The effect of the omission of that provision from the business motion before the House is that if the debate continues until the conclusion of the time allowed in the business motion, there will be no Division on any amendments moved in Committee.
At the very least, the House is entitled to hear an explanation from those on the Treasury Bench as to why we should see your power restricted in that way, Mr Speaker. It may be that ultimately this is all academic—it may be that we conclude proceedings before the expiry of time, or it may be that there will simply be no amendment that anybody wishes to move at the conclusion of proceedings—but there remains an important point of principle at stake, which is that surely we should hear the debate first before we make decisions of that sort, and that if it is the will of the House at the conclusion of the time allowed, then you, Mr Speaker, should have the power to put any Question from the Chair. It is entirely regrettable that the Secretary of State, in moving the motion, did not offer any explanation to the House as to why the Government, through us, should seek to fetter your power in this way.
It is worth bearing in mind that although what the Government are doing today in bringing forward a Bill and going through all its stages in one day is not by any means unusual, it is still quite extraordinary. The Government rely on co-operation from all parts of the House in order to do that. They have had that co-operation, so why do they now seek to restrict the power that you, Mr Speaker, have to call Divisions at the end of the Committee stage?
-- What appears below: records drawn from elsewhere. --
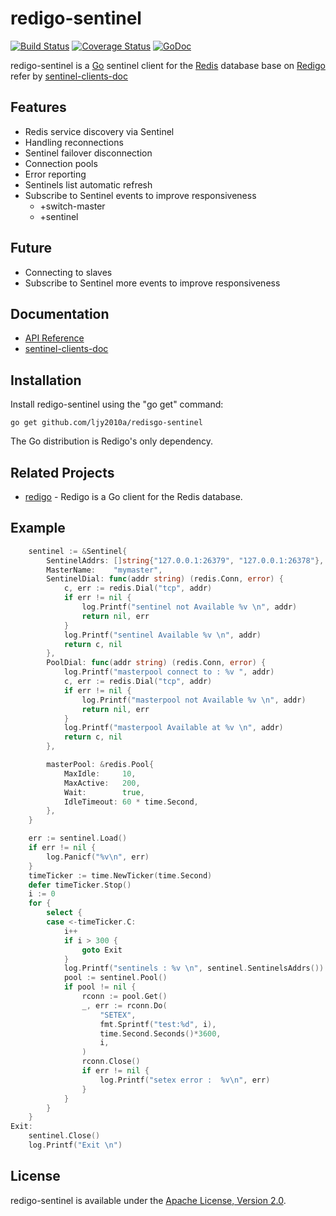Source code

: redigo-sentinel
======
[![Build Status](https://travis-ci.org/ljy2010a/redisgo-sentinel.svg?branch=master)](https://travis-ci.org/ljy2010a/redisgo-sentinel)
[![Coverage Status](https://coveralls.io/repos/github/ljy2010a/redisgo-sentinel/badge.svg?branch=master)](https://coveralls.io/github/ljy2010a/redisgo-sentinel?branch=master)
[![GoDoc](https://godoc.org/github.com/ljy2010a/redisgo-sentinel?status.svg)](https://godoc.org/github.com/ljy2010a/redisgo-sentinel)

redigo-sentinel is a [Go](http://golang.org/) sentinel client for the [Redis](http://redis.io/) database base on [Redigo](https://github.com/garyburd/redigo) refer by [sentinel-clients-doc](http://redis.io/topics/sentinel-clients)

Features
--------
* Redis service discovery via Sentinel
* Handling reconnections
* Sentinel failover disconnection
* Connection pools
* Error reporting
* Sentinels list automatic refresh
* Subscribe to Sentinel events to improve responsiveness 
	- +switch-master
	- +sentinel

Future
------
* Connecting to slaves
* Subscribe to Sentinel more events to improve responsiveness 

Documentation
-------------
- [API Reference](https://godoc.org/github.com/ljy2010a/redigo-sentinel)
- [sentinel-clients-doc](http://redis.io/topics/sentinel-clients)


Installation
------------

Install redigo-sentinel using the "go get" command:

    go get github.com/ljy2010a/redisgo-sentinel

The Go distribution is Redigo's only dependency.

Related Projects
----------------
- [redigo](github.com/garyburd/redigo/redis) - Redigo is a Go client for the Redis database.

Example 
-------

``` go
	sentinel := &Sentinel{
		SentinelAddrs: []string{"127.0.0.1:26379", "127.0.0.1:26378"},
		MasterName:    "mymaster",
		SentinelDial: func(addr string) (redis.Conn, error) {
			c, err := redis.Dial("tcp", addr)
			if err != nil {
				log.Printf("sentinel not Available %v \n", addr)
				return nil, err
			}
			log.Printf("sentinel Available %v \n", addr)
			return c, nil
		},
		PoolDial: func(addr string) (redis.Conn, error) {
			log.Printf("masterpool connect to : %v ", addr)
			c, err := redis.Dial("tcp", addr)
			if err != nil {
				log.Printf("masterpool not Available %v \n", addr)
				return nil, err
			}
			log.Printf("masterpool Available at %v \n", addr)
			return c, nil
		},

		masterPool: &redis.Pool{
			MaxIdle:     10,
			MaxActive:   200,
			Wait:        true,
			IdleTimeout: 60 * time.Second,
		},
	}

	err := sentinel.Load()
	if err != nil {
		log.Panicf("%v\n", err)
	}
	timeTicker := time.NewTicker(time.Second)
	defer timeTicker.Stop()
	i := 0
	for {
		select {
		case <-timeTicker.C:
			i++
			if i > 300 {
				goto Exit
			}
			log.Printf("sentinels : %v \n", sentinel.SentinelsAddrs())
			pool := sentinel.Pool()
			if pool != nil {
				rconn := pool.Get()
				_, err := rconn.Do(
					"SETEX",
					fmt.Sprintf("test:%d", i),
					time.Second.Seconds()*3600,
					i,
				)
				rconn.Close()
				if err != nil {
					log.Printf("setex error :  %v\n", err)
				}
			}
		}
	}
Exit:
	sentinel.Close()
	log.Printf("Exit \n")
```

License
-------

redigo-sentinel is available under the [Apache License, Version 2.0](http://www.apache.org/licenses/LICENSE-2.0.html).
I listened carefully to Mr Carmichael, who speaks with years of experience, shall we say, as somebody who had direct responsibility, at least partly, for this issue during his time in coalition. I simply say to him that although I am not accusing him of having an unreasonable approach, we do view the business motion as meeting the test of reasonableness, bearing in mind that these are exceptional circumstances and we would not depart from normal proceedings lightly. We want to make sure that the time we have for debate is maximised, which is important when we bear in mind the issue of Divisions. For those reasons we judge it appropriate on this occasion to depart from normal proceedings.
I know that the right hon. Gentleman will probably not accept the explanation I give him, but at least the very fact that he has moved this manuscript amendment—although I note that we have not heard the same objection from other parts of the House—has made the Government explain their position. These are exceptional circumstances, and for that reason I urge him respectfully to withdraw the amendment.
Question put, That the amendment be made.